■ **WHAT IS REQUIRED**
Each line from the opening of the material through the line holding "Returns all unique" needs to be returned exactly, with the pictures left out.

■ **DATA FOR THIS EXERCISE**
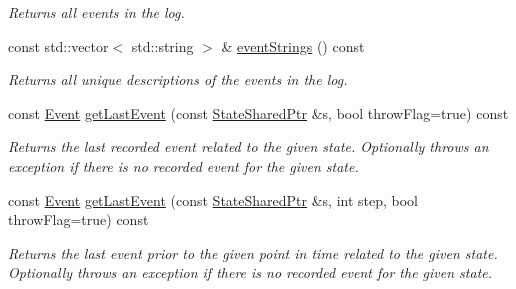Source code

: \begin{DoxyCompactItemize}
\begin{DoxyCompactList}\small\item\em Returns all events in the log. \end{DoxyCompactList}\item 
const std\+::vector$<$ std\+::string $>$ \& \hyperlink{structslb_1_1core_1_1ui_1_1AlgorithmLog_ad5c1c00ecc6530df1ab3aeb702e749ec}{event\+Strings} () const 
\begin{DoxyCompactList}\small\item\em Returns all unique descriptions of the events in the log. \end{DoxyCompactList}\item 
const \hyperlink{structslb_1_1core_1_1ui_1_1AlgorithmLog_aa495893d6c587c69280c82dd4f1684ff}{Event} \hyperlink{structslb_1_1core_1_1ui_1_1AlgorithmLog_a6df747934dc34719df23fdb6a46343c5}{get\+Last\+Event} (const \hyperlink{structslb_1_1core_1_1ui_1_1AlgorithmLog_acb46cb3c44c97ddbb219e4c0120e87e3}{State\+Shared\+Ptr} \&s, bool throw\+Flag=true) const 
\begin{DoxyCompactList}\small\item\em Returns the last recorded event related to the given state. Optionally throws an exception if there is no recorded event for the given state. \end{DoxyCompactList}\item 
const \hyperlink{structslb_1_1core_1_1ui_1_1AlgorithmLog_aa495893d6c587c69280c82dd4f1684ff}{Event} \hyperlink{structslb_1_1core_1_1ui_1_1AlgorithmLog_a8ac48eaa1dba54505b6588918c055b82}{get\+Last\+Event} (const \hyperlink{structslb_1_1core_1_1ui_1_1AlgorithmLog_acb46cb3c44c97ddbb219e4c0120e87e3}{State\+Shared\+Ptr} \&s, int step, bool throw\+Flag=true) const 
\begin{DoxyCompactList}\small\item\em Returns the last event prior to the given point in time related to the given state. Optionally throws an exception if there is no recorded event for the given state. \end{DoxyCompactList}\end{DoxyCompactItemize}
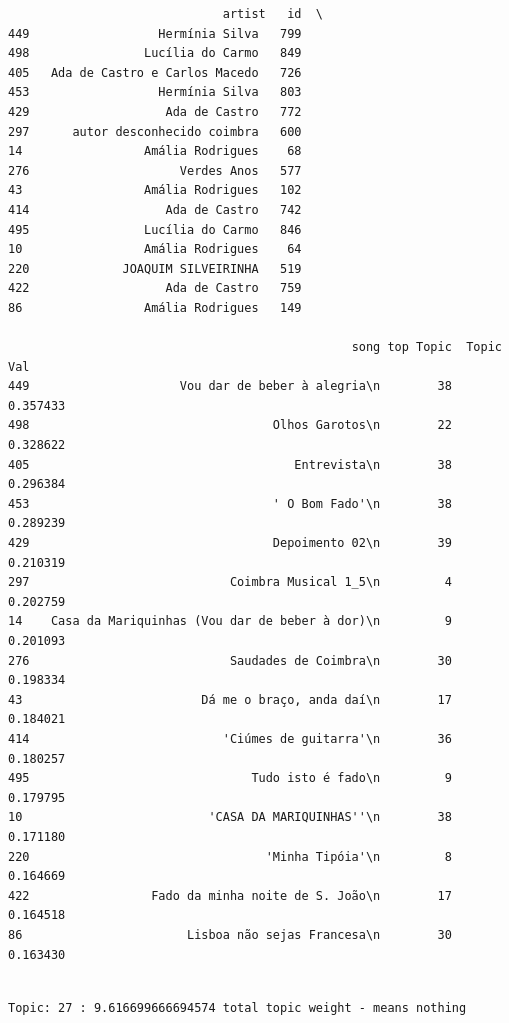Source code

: \documentclass[11pt]{article}
\begin{document}
    
    \begin{verbatim}
                              artist   id  \
449                  Hermínia Silva   799   
498                Lucília do Carmo   849   
405   Ada de Castro e Carlos Macedo   726   
453                  Hermínia Silva   803   
429                   Ada de Castro   772   
297      autor desconhecido coimbra   600   
14                 Amália Rodrigues    68   
276                     Verdes Anos   577   
43                 Amália Rodrigues   102   
414                   Ada de Castro   742   
495                Lucília do Carmo   846   
10                 Amália Rodrigues    64   
220             JOAQUIM SILVEIRINHA   519   
422                   Ada de Castro   759   
86                 Amália Rodrigues   149   

                                                song top Topic  Topic Val  
449                     Vou dar de beber à alegria\n        38   0.357433  
498                                  Olhos Garotos\n        22   0.328622  
405                                     Entrevista\n        38   0.296384  
453                                  ' O Bom Fado'\n        38   0.289239  
429                                  Depoimento 02\n        39   0.210319  
297                            Coimbra Musical 1_5\n         4   0.202759  
14    Casa da Mariquinhas (Vou dar de beber à dor)\n         9   0.201093  
276                            Saudades de Coimbra\n        30   0.198334  
43                         Dá me o braço, anda daí\n        17   0.184021  
414                           'Ciúmes de guitarra'\n        36   0.180257  
495                               Tudo isto é fado\n         9   0.179795  
10                          'CASA DA MARIQUINHAS''\n        38   0.171180  
220                                 'Minha Tipóia'\n         8   0.164669  
422                 Fado da minha noite de S. João\n        17   0.164518  
86                       Lisboa não sejas Francesa\n        30   0.163430  
    \end{verbatim}

    
    \begin{Verbatim}[commandchars=\\\{\}]

Topic: 27 : 9.616699666694574 total topic weight - means nothing

    \end{Verbatim}
\end{document}
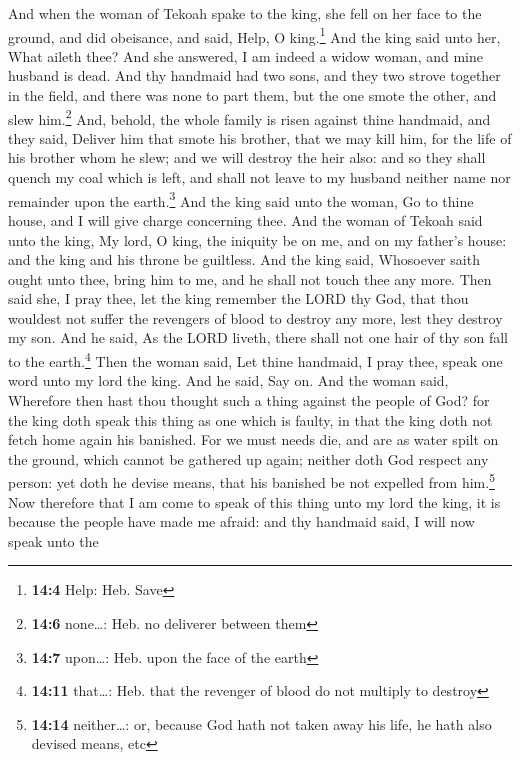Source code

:  And when the woman of Tekoah spake to the king, she fell
on her face to the ground, and did obeisance, and said, Help, O
king.\footnote{\textbf{14:4} Help: Heb. Save}  And the
king said unto her, What aileth thee? And she answered, I am indeed a
widow woman, and mine husband is dead.  And thy handmaid
had two sons, and they two strove together in the field, and there was
none to part them, but the one smote the other, and slew him.\footnote{\textbf{14:6}
  none\ldots: Heb. no deliverer between them}  And,
behold, the whole family is risen against thine handmaid, and they said,
Deliver him that smote his brother, that we may kill him, for the life
of his brother whom he slew; and we will destroy the heir also: and so
they shall quench my coal which is left, and shall not leave to my
husband neither name nor remainder upon the earth.\footnote{\textbf{14:7}
  upon\ldots: Heb. upon the face of the earth}  And the
king said unto the woman, Go to thine house, and I will give charge
concerning thee.  And the woman of Tekoah said unto the
king, My lord, O king, the iniquity be on me, and on my father's house:
and the king and his throne be guiltless.  And the king
said, Whosoever saith ought unto thee, bring him to me, and he shall not
touch thee any more.  Then said she, I pray thee, let the
king remember the LORD thy God, that thou wouldest not suffer the
revengers of blood to destroy any more, lest they destroy my son. And he
said, As the LORD liveth, there shall not one hair of thy son fall to
the earth.\footnote{\textbf{14:11} that\ldots: Heb. that the revenger of
  blood do not multiply to destroy}  Then the woman said,
Let thine handmaid, I pray thee, speak one word unto my lord the king.
And he said, Say on.  And the woman said, Wherefore then
hast thou thought such a thing against the people of God? for the king
doth speak this thing as one which is faulty, in that the king doth not
fetch home again his banished.  For we must needs die,
and are as water spilt on the ground, which cannot be gathered up again;
neither doth God respect any person: yet doth he devise means, that his
banished be not expelled from him.\footnote{\textbf{14:14}
  neither\ldots: or, because God hath not taken away his life, he hath
  also devised means, etc}  Now therefore that I am come
to speak of this thing unto my lord the king, it is because the people
have made me afraid: and thy handmaid said, I will now speak unto the
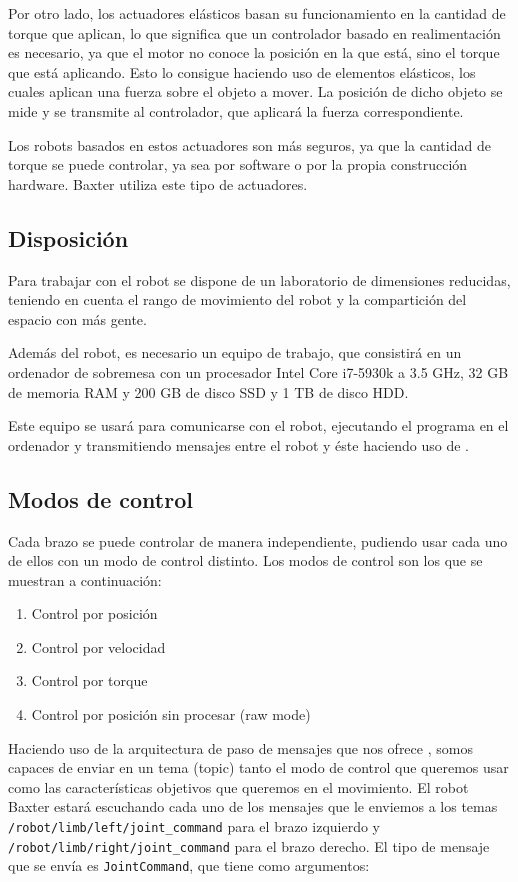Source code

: Por otro lado, los actuadores elásticos basan su funcionamiento en la cantidad de torque que aplican, lo que significa que un controlador basado en realimentación es necesario, ya que el motor no conoce la posición en la que está, sino el torque que está aplicando. Esto lo consigue haciendo uso de elementos elásticos, los cuales aplican una fuerza sobre el objeto a mover. La posición de dicho objeto se mide y se transmite al controlador, que aplicará la fuerza correspondiente.

Los robots basados en estos actuadores son más seguros, ya que la cantidad de torque se puede controlar, ya sea por software o por la propia construcción hardware. Baxter utiliza este tipo de actuadores.

\subsection{Disposición}
Para trabajar con el robot se dispone de un laboratorio de dimensiones reducidas, teniendo en cuenta el rango de movimiento del robot y la compartición del espacio con más gente.

Además del robot, es necesario un equipo de trabajo, que consistirá en un ordenador de sobremesa con un procesador Intel Core i7-5930k a 3.5 GHz, 32 GB de memoria RAM y 200 GB de disco SSD y 1 TB de disco HDD.

Este equipo se usará para comunicarse con el robot, ejecutando el programa en el ordenador y transmitiendo mensajes entre el robot y éste haciendo uso de \ros.

\subsection{Modos de control}
Cada brazo se puede controlar de manera independiente, pudiendo usar cada uno de ellos con un modo de control distinto. Los modos de control son los que se muestran a continuación:

\begin{enumerate}
\item Control por posición
\item Control por velocidad
\item Control por torque
\item Control por posición sin procesar (raw mode)
\end{enumerate}

Haciendo uso de la arquitectura de paso de mensajes que nos ofrece \ros, somos capaces de enviar en un tema (topic) tanto el modo de control que queremos usar como las características objetivos que queremos en el movimiento. El robot Baxter estará escuchando cada uno de los mensajes que le enviemos a los temas \texttt{/robot/limb/left/joint\_command} para el brazo izquierdo y \texttt{/robot/limb/right/joint\_command} para el brazo derecho. El tipo de mensaje que se envía es \texttt{JointCommand}, que tiene como argumentos:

■ **EXERCISE OUTPUT**
Source code

: \begin{DoxyCompactItemize}
\begin{DoxyCompactList}\small\item\em Returns all events in the log. \end{DoxyCompactList}\item 
const std\+::vector$<$ std\+::string $>$ \& \hyperlink{structslb_1_1core_1_1ui_1_1AlgorithmLog_ad5c1c00ecc6530df1ab3aeb702e749ec}{event\+Strings} () const 
\begin{DoxyCompactList}\small\item\em Returns all unique descriptions of the events in the log. \end{DoxyCompactList}\item 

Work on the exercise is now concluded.